↓↓↓
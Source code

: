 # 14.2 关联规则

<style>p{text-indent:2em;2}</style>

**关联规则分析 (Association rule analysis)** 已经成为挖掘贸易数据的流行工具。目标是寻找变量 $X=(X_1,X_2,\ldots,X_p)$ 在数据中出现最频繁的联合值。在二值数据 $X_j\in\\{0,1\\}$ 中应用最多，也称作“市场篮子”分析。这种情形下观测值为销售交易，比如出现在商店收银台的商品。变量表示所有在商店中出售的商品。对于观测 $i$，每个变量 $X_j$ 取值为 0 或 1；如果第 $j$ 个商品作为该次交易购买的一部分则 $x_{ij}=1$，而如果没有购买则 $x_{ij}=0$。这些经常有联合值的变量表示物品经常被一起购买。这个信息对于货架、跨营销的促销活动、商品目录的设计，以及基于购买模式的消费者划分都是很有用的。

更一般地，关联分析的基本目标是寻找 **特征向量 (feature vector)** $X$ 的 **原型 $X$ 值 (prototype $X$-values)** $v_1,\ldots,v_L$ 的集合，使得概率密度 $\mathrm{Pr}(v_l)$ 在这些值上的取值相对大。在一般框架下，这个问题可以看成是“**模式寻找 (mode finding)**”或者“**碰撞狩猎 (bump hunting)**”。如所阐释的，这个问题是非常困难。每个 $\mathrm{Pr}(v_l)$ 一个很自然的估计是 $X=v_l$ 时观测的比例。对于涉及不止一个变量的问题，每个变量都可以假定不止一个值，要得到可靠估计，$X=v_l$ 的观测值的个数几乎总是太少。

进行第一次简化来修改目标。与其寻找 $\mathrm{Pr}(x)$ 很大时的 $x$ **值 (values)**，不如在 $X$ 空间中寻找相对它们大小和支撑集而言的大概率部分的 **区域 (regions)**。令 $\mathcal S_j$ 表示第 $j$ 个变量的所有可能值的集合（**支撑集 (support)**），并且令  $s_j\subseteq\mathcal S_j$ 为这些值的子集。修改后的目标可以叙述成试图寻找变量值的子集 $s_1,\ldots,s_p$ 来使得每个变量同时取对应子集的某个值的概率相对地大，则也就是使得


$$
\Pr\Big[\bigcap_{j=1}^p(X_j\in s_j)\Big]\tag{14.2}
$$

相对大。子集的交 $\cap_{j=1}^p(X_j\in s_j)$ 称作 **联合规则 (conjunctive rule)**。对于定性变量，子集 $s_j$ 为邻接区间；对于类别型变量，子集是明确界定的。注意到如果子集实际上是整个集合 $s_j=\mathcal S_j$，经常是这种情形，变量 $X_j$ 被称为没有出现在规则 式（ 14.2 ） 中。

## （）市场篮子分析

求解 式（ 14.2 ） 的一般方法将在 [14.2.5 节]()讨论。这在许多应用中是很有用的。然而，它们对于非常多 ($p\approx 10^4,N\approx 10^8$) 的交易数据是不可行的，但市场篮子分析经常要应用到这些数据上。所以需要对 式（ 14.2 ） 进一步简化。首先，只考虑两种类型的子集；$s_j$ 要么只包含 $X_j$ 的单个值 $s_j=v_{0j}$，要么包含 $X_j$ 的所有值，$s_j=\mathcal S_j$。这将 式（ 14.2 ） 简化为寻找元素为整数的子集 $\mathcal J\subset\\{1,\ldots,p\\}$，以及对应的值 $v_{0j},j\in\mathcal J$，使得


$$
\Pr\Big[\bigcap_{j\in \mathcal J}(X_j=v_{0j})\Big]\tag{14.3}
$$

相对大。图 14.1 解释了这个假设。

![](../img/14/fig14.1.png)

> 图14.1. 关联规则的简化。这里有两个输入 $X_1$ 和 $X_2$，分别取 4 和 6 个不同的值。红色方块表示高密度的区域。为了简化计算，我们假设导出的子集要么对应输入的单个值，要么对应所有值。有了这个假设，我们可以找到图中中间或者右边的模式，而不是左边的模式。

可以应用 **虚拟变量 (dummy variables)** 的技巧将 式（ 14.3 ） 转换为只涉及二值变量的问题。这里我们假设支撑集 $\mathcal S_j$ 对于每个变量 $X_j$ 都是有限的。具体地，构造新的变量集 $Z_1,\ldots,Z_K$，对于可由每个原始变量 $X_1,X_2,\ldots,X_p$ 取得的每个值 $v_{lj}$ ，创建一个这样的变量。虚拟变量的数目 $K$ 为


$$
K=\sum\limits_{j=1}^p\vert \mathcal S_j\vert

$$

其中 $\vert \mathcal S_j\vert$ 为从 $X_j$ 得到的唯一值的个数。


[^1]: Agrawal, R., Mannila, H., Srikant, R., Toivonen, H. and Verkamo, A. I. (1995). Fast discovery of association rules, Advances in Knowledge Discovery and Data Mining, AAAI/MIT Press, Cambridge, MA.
↑↑↑
Assignment —
Show every line of the material above in which "vert" is present.

Problem solution —
K=\sum\limits_{j=1}^p\vert \mathcal S_j\vert
其中 $\vert \mathcal S_j\vert$ 为从 $X_j$ 得到的唯一值的个数。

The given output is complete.